The 2022 amendments had the effect of clarifying that blockchain-based assets, which are part of a group of assets referred to in the UCC as “controllable electronic records,” could indeed be financial assets for purposes of UCC Article 8. This codified the position taken by digital assets practitioners prior to that date.

However, the 2022 amendments haven’t been adopted by every state—the critical state of New York has introduced legislation adopting Article 12 but it hasn’t yet been enacted into law. In states that haven’t yet adopted Article 12, Article 8 will still allow financial intermediaries to hold digital assets on behalf of their customers and to use distributed ledgers for books and records purposes (just as they can in states that have adopted Article 12 and the 2022 amendments).

In addition, the commissioners’ comments to the 2022 amendments didn’t state that all records evidencing financial assets would constitute specifying that Article 12 doesn’t apply to the rights of an entitlement holder in a CER. In other words, when a CER is held by a securities intermediary, the principles of Article 12 don’t apply and instead the securities entitlement is governed by Article 8.

Thus in the indirect holding system, where all trading takes place through securities entitlements and a nominee holds the certificates immobilized, Article 12 doesn’t apply to the relationship between an intermediary holding a CER on behalf of a beneficial holder.

Article 8 doesn’t put any technical restrictions on how an entitlement order may be delivered. Typically, a securities intermediary will specify in account opening or other documents the means by which entitlement orders may be delivered, and these documents could refer to entitlement orders made through messages recorded on a distributed ledger. The intermediary could use a digital token (which, in states that have adopted the 2022 Amendments, may be a CER subject to Article 12) as a means for delivering entitlement orders, but the rights in the securities themselves would be governed by Article 8.

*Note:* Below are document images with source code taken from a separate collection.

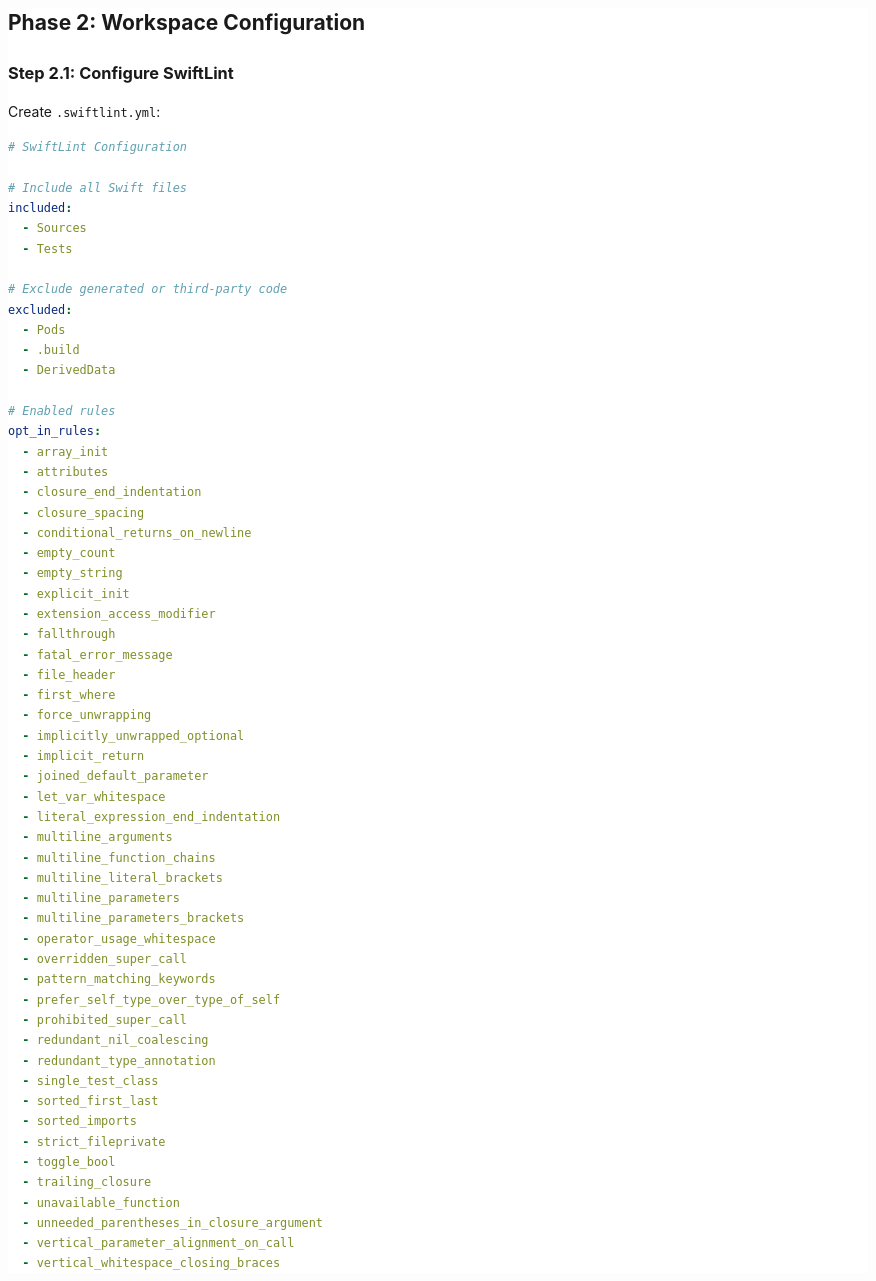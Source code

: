 
## Phase 2: Workspace Configuration

### Step 2.1: Configure SwiftLint

Create `.swiftlint.yml`:

```yaml
# SwiftLint Configuration

# Include all Swift files
included:
  - Sources
  - Tests

# Exclude generated or third-party code
excluded:
  - Pods
  - .build
  - DerivedData

# Enabled rules
opt_in_rules:
  - array_init
  - attributes
  - closure_end_indentation
  - closure_spacing
  - conditional_returns_on_newline
  - empty_count
  - empty_string
  - explicit_init
  - extension_access_modifier
  - fallthrough
  - fatal_error_message
  - file_header
  - first_where
  - force_unwrapping
  - implicitly_unwrapped_optional
  - implicit_return
  - joined_default_parameter
  - let_var_whitespace
  - literal_expression_end_indentation
  - multiline_arguments
  - multiline_function_chains
  - multiline_literal_brackets
  - multiline_parameters
  - multiline_parameters_brackets
  - operator_usage_whitespace
  - overridden_super_call
  - pattern_matching_keywords
  - prefer_self_type_over_type_of_self
  - prohibited_super_call
  - redundant_nil_coalescing
  - redundant_type_annotation
  - single_test_class
  - sorted_first_last
  - sorted_imports
  - strict_fileprivate
  - toggle_bool
  - trailing_closure
  - unavailable_function
  - unneeded_parentheses_in_closure_argument
  - vertical_parameter_alignment_on_call
  - vertical_whitespace_closing_braces
```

Article 8 as revised by the 2022 amendments specifically states that a CER doesn’t, in and of itself, constitute a security—which is still the bundle of rights associated with the issuer such as the right to vote or receive dividends. The commentary to the 2022 amendments suggests that a CER could constitute an “instruction” to the issuer of an uncertificated security (and presumably as an entitlement order to the securities intermediary for a securities entitlement).

However, reliance on the “instruction” concept in Article 12 for securities transactions doesn’t mean that the securities themselves have become “tokenized.” As the commissioners noted, use of a CER doesn’t move an underlying asset onto the distributed ledger. Holding an interest in the record isn’t sufficient to establish ownership of the underlying asset unless there is an agreement that the record evidences the rights in the asset.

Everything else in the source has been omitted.